- **What you have to do**: Copy every record verbatim but exclude the pictures.

>>>

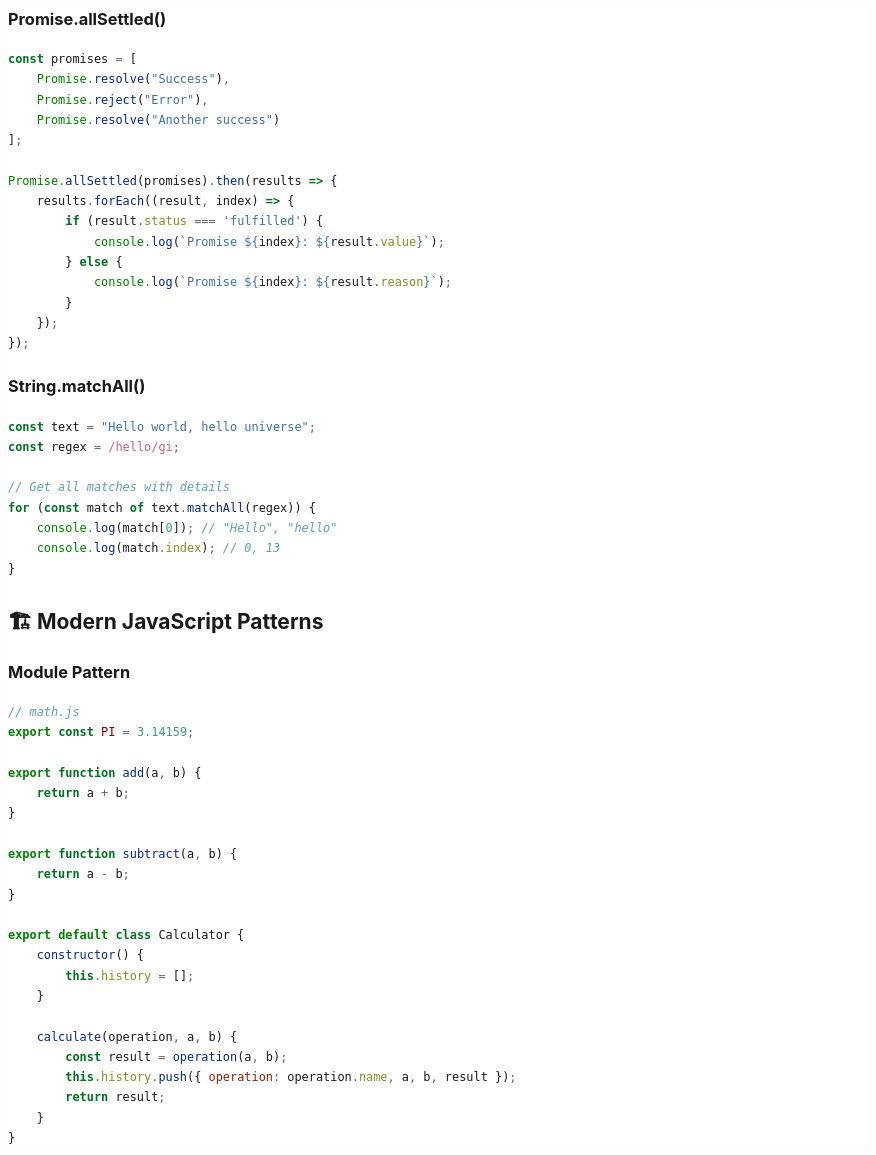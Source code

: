 ### Promise.allSettled()
```javascript
const promises = [
    Promise.resolve("Success"),
    Promise.reject("Error"),
    Promise.resolve("Another success")
];

Promise.allSettled(promises).then(results => {
    results.forEach((result, index) => {
        if (result.status === 'fulfilled') {
            console.log(`Promise ${index}: ${result.value}`);
        } else {
            console.log(`Promise ${index}: ${result.reason}`);
        }
    });
});
```

### String.matchAll()
```javascript
const text = "Hello world, hello universe";
const regex = /hello/gi;

// Get all matches with details
for (const match of text.matchAll(regex)) {
    console.log(match[0]); // "Hello", "hello"
    console.log(match.index); // 0, 13
}
```

## 🏗️ Modern JavaScript Patterns

### Module Pattern
```javascript
// math.js
export const PI = 3.14159;

export function add(a, b) {
    return a + b;
}

export function subtract(a, b) {
    return a - b;
}

export default class Calculator {
    constructor() {
        this.history = [];
    }
    
    calculate(operation, a, b) {
        const result = operation(a, b);
        this.history.push({ operation: operation.name, a, b, result });
        return result;
    }
}
```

<<<

- **Written reply**:
Source code

: ### Promise.allSettled()
```javascript
const promises = [
    Promise.resolve("Success"),
    Promise.reject("Error"),
    Promise.resolve("Another success")
];

Promise.allSettled(promises).then(results => {
    results.forEach((result, index) => {
        if (result.status === 'fulfilled') {
            console.log(`Promise ${index}: ${result.value}`);
        } else {
            console.log(`Promise ${index}: ${result.reason}`);
        }
    });
});
```

### String.matchAll()
```javascript
const text = "Hello world, hello universe";
const regex = /hello/gi;

// Get all matches with details
for (const match of text.matchAll(regex)) {
    console.log(match[0]); // "Hello", "hello"
    console.log(match.index); // 0, 13
}
```

## 🏗️ Modern JavaScript Patterns

### Module Pattern
```javascript
// math.js
export const PI = 3.14159;

export function add(a, b) {
    return a + b;
}

export function subtract(a, b) {
    return a - b;
}

export default class Calculator {
    constructor() {
        this.history = [];
    }
    
    calculate(operation, a, b) {
        const result = operation(a, b);
        this.history.push({ operation: operation.name, a, b, result });
        return result;
    }
}
```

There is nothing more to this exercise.